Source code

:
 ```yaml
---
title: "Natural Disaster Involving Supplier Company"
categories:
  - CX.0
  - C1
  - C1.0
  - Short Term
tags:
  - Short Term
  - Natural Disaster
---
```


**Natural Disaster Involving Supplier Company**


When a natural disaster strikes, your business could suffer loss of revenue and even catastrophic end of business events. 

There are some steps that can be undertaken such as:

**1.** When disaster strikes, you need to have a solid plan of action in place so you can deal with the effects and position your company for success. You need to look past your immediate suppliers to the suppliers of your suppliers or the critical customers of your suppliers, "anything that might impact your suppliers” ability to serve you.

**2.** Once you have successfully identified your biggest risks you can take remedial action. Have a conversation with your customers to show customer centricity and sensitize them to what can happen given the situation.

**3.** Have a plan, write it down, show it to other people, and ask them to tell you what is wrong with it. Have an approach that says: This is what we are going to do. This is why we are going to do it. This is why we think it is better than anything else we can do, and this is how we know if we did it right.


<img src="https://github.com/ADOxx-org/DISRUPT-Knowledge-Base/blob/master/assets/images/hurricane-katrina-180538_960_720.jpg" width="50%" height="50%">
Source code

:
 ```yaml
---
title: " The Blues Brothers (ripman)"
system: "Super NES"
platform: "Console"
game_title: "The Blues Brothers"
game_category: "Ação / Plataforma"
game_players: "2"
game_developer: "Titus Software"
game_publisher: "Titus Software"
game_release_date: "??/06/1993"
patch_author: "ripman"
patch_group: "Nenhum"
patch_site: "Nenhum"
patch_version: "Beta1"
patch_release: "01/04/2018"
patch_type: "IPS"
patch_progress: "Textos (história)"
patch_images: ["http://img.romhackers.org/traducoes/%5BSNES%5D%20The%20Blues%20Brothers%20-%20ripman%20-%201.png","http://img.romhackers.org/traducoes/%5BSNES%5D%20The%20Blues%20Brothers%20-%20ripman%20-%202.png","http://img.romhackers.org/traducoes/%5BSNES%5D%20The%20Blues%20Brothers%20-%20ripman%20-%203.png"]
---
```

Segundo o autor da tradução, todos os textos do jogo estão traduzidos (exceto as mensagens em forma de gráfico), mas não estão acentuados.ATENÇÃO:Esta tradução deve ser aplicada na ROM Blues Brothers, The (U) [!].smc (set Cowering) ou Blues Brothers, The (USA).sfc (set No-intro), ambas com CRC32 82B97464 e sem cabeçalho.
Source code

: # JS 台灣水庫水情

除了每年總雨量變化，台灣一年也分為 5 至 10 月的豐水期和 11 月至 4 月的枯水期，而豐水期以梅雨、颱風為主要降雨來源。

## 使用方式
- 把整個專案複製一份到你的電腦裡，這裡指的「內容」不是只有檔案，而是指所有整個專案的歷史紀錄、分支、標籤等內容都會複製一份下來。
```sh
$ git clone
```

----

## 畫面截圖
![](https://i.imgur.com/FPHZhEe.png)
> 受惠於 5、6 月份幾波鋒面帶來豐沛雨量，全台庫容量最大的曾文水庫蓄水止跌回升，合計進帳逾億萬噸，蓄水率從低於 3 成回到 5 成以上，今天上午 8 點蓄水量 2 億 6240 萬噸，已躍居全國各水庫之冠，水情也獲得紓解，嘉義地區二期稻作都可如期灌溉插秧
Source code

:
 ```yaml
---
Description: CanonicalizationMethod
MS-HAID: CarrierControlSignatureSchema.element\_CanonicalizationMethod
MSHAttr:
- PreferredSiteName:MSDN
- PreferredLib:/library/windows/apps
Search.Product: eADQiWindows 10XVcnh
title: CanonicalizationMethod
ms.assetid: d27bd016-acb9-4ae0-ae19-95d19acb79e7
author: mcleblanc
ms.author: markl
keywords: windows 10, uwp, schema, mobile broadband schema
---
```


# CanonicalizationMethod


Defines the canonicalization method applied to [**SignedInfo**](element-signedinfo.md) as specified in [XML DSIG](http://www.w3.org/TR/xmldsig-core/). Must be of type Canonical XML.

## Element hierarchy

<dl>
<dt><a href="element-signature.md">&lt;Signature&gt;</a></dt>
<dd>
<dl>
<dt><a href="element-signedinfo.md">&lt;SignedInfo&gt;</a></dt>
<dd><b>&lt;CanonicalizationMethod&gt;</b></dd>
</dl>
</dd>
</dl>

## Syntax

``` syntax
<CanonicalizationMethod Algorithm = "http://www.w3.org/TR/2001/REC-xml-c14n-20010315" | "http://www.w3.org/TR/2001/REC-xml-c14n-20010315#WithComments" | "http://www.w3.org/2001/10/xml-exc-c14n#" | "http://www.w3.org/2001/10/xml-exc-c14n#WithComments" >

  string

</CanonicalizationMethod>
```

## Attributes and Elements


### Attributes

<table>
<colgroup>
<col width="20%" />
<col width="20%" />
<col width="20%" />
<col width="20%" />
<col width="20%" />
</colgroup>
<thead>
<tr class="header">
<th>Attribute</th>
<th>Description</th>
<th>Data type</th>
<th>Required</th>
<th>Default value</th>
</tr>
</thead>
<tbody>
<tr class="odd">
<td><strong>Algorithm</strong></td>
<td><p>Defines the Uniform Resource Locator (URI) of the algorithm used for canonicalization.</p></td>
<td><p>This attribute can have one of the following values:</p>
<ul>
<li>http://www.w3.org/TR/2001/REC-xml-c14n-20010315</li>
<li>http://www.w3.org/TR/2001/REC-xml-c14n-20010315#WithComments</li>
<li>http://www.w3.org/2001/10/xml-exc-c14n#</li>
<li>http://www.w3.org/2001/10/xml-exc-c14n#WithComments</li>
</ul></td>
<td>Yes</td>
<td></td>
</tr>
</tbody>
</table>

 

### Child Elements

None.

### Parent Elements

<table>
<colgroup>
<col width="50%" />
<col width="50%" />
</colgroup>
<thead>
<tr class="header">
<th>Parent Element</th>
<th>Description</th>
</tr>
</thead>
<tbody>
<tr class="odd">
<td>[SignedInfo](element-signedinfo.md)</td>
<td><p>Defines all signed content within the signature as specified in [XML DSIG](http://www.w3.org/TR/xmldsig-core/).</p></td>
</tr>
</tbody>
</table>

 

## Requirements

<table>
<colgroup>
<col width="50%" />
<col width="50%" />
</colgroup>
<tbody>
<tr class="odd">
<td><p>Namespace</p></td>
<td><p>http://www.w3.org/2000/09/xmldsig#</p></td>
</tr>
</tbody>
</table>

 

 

_Work request_.
Each line above that contains the string "strikes" should be copied.

_Response to this exercise_.
When a natural disaster strikes, your business could suffer loss of revenue and even catastrophic end of business events. 
**1.** When disaster strikes, you need to have a solid plan of action in place so you can deal with the effects and position your company for success. You need to look past your immediate suppliers to the suppliers of your suppliers or the critical customers of your suppliers, "anything that might impact your suppliers” ability to serve you.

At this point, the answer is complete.